*REQUIREMENT*. Repeat exactly the lines of the material below that run from the "### _domainNameAndVersion" line to the "6. Refresque a" line, including both, and do not carry over any pictures.
++++
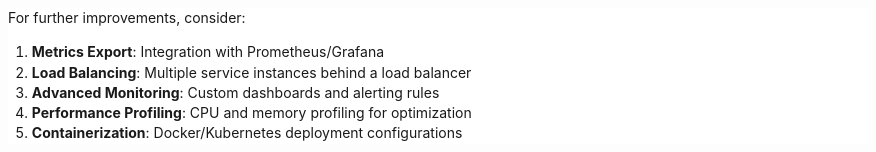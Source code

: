 For further improvements, consider:
1. **Metrics Export**: Integration with Prometheus/Grafana
2. **Load Balancing**: Multiple service instances behind a load balancer
3. **Advanced Monitoring**: Custom dashboards and alerting rules
4. **Performance Profiling**: CPU and memory profiling for optimization
5. **Containerization**: Docker/Kubernetes deployment configurations 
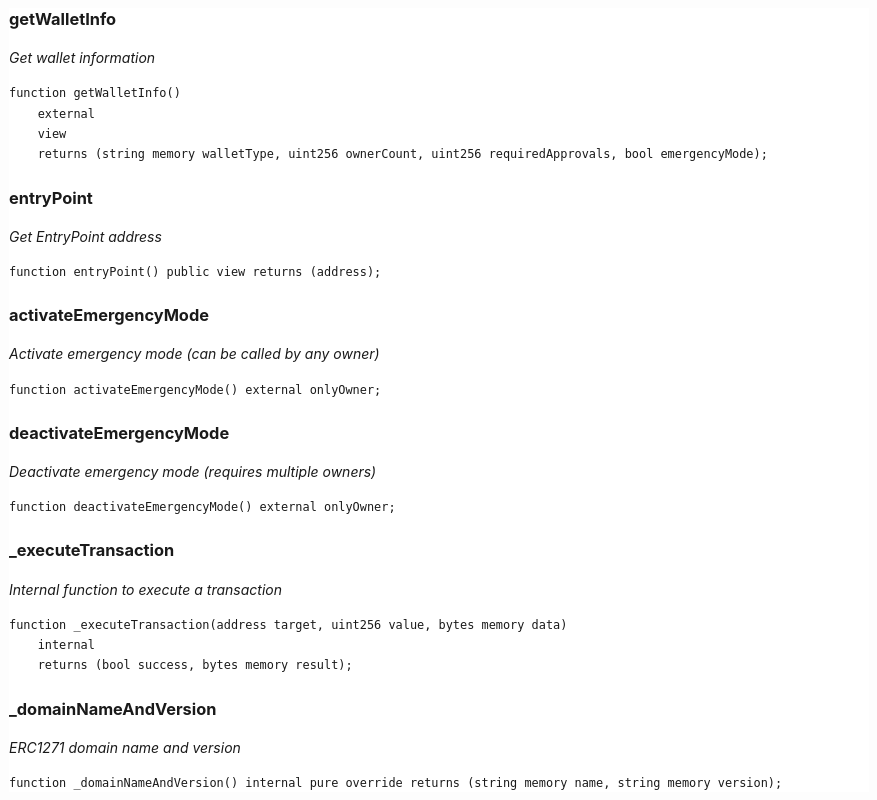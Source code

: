 ### getWalletInfo

*Get wallet information*


```solidity
function getWalletInfo()
    external
    view
    returns (string memory walletType, uint256 ownerCount, uint256 requiredApprovals, bool emergencyMode);
```

### entryPoint

*Get EntryPoint address*


```solidity
function entryPoint() public view returns (address);
```

### activateEmergencyMode

*Activate emergency mode (can be called by any owner)*


```solidity
function activateEmergencyMode() external onlyOwner;
```

### deactivateEmergencyMode

*Deactivate emergency mode (requires multiple owners)*


```solidity
function deactivateEmergencyMode() external onlyOwner;
```

### _executeTransaction

*Internal function to execute a transaction*


```solidity
function _executeTransaction(address target, uint256 value, bytes memory data)
    internal
    returns (bool success, bytes memory result);
```

### _domainNameAndVersion

*ERC1271 domain name and version*


```solidity
function _domainNameAndVersion() internal pure override returns (string memory name, string memory version);
```
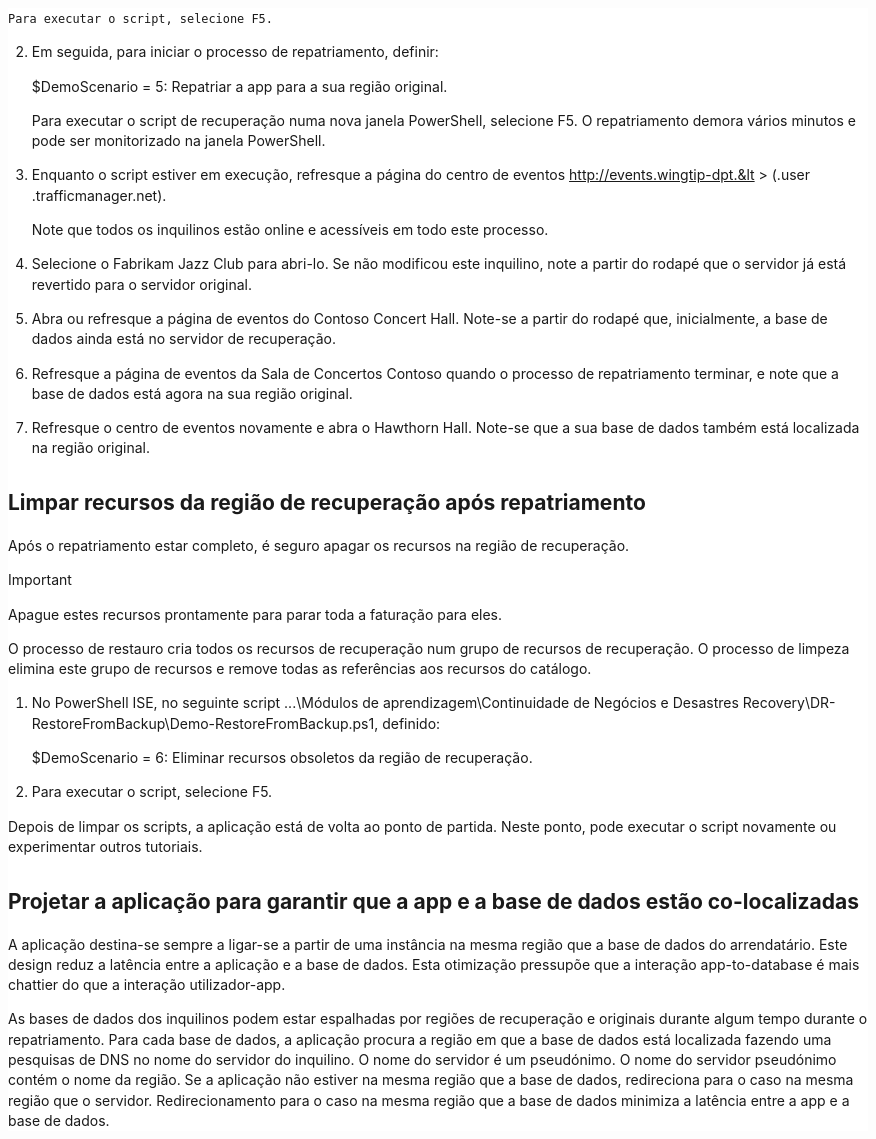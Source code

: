     Para executar o script, selecione F5.

2.  Em seguida, para iniciar o processo de repatriamento, definir:

    $DemoScenario = 5: Repatriar a app para a sua região original.

    Para executar o script de recuperação numa nova janela PowerShell, selecione F5. O repatriamento demora vários minutos e pode ser monitorizado na janela PowerShell.

3. Enquanto o script estiver em execução, refresque a página do centro de eventos http://events.wingtip-dpt.&lt &gt; (.user .trafficmanager.net).

    Note que todos os inquilinos estão online e acessíveis em todo este processo.

4. Selecione o Fabrikam Jazz Club para abri-lo. Se não modificou este inquilino, note a partir do rodapé que o servidor já está revertido para o servidor original.

5. Abra ou refresque a página de eventos do Contoso Concert Hall. Note-se a partir do rodapé que, inicialmente, a base de dados ainda está no servidor de recuperação. 

6. Refresque a página de eventos da Sala de Concertos Contoso quando o processo de repatriamento terminar, e note que a base de dados está agora na sua região original.

7. Refresque o centro de eventos novamente e abra o Hawthorn Hall. Note-se que a sua base de dados também está localizada na região original. 

## <a name="clean-up-recovery-region-resources-after-repatriation"></a>Limpar recursos da região de recuperação após repatriamento
Após o repatriamento estar completo, é seguro apagar os recursos na região de recuperação. 

> [!IMPORTANT]
> Apague estes recursos prontamente para parar toda a faturação para eles.

O processo de restauro cria todos os recursos de recuperação num grupo de recursos de recuperação. O processo de limpeza elimina este grupo de recursos e remove todas as referências aos recursos do catálogo. 

1. No PowerShell ISE, no seguinte script ...\Módulos de aprendizagem\Continuidade de Negócios e Desastres Recovery\DR-RestoreFromBackup\Demo-RestoreFromBackup.ps1, definido:
    
    $DemoScenario = 6: Eliminar recursos obsoletos da região de recuperação.

2. Para executar o script, selecione F5.

Depois de limpar os scripts, a aplicação está de volta ao ponto de partida. Neste ponto, pode executar o script novamente ou experimentar outros tutoriais.

## <a name="designing-the-application-to-ensure-that-the-app-and-the-database-are-co-located"></a>Projetar a aplicação para garantir que a app e a base de dados estão co-localizadas 
A aplicação destina-se sempre a ligar-se a partir de uma instância na mesma região que a base de dados do arrendatário. Este design reduz a latência entre a aplicação e a base de dados. Esta otimização pressupõe que a interação app-to-database é mais chattier do que a interação utilizador-app.  

As bases de dados dos inquilinos podem estar espalhadas por regiões de recuperação e originais durante algum tempo durante o repatriamento. Para cada base de dados, a aplicação procura a região em que a base de dados está localizada fazendo uma pesquisas de DNS no nome do servidor do inquilino. O nome do servidor é um pseudónimo. O nome do servidor pseudónimo contém o nome da região. Se a aplicação não estiver na mesma região que a base de dados, redireciona para o caso na mesma região que o servidor. Redirecionamento para o caso na mesma região que a base de dados minimiza a latência entre a app e a base de dados.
++++
*TASK ANSWER*.
### _domainNameAndVersion

*ERC1271 domain name and version*


```solidity
function _domainNameAndVersion() internal pure override returns (string memory name, string memory version);
```
Source code

:     Para executar o script, selecione F5.

2.  Em seguida, para iniciar o processo de repatriamento, definir:

    $DemoScenario = 5: Repatriar a app para a sua região original.

    Para executar o script de recuperação numa nova janela PowerShell, selecione F5. O repatriamento demora vários minutos e pode ser monitorizado na janela PowerShell.

3. Enquanto o script estiver em execução, refresque a página do centro de eventos http://events.wingtip-dpt.&lt &gt; (.user .trafficmanager.net).

    Note que todos os inquilinos estão online e acessíveis em todo este processo.

4. Selecione o Fabrikam Jazz Club para abri-lo. Se não modificou este inquilino, note a partir do rodapé que o servidor já está revertido para o servidor original.

5. Abra ou refresque a página de eventos do Contoso Concert Hall. Note-se a partir do rodapé que, inicialmente, a base de dados ainda está no servidor de recuperação. 

6. Refresque a página de eventos da Sala de Concertos Contoso quando o processo de repatriamento terminar, e note que a base de dados está agora na sua região original.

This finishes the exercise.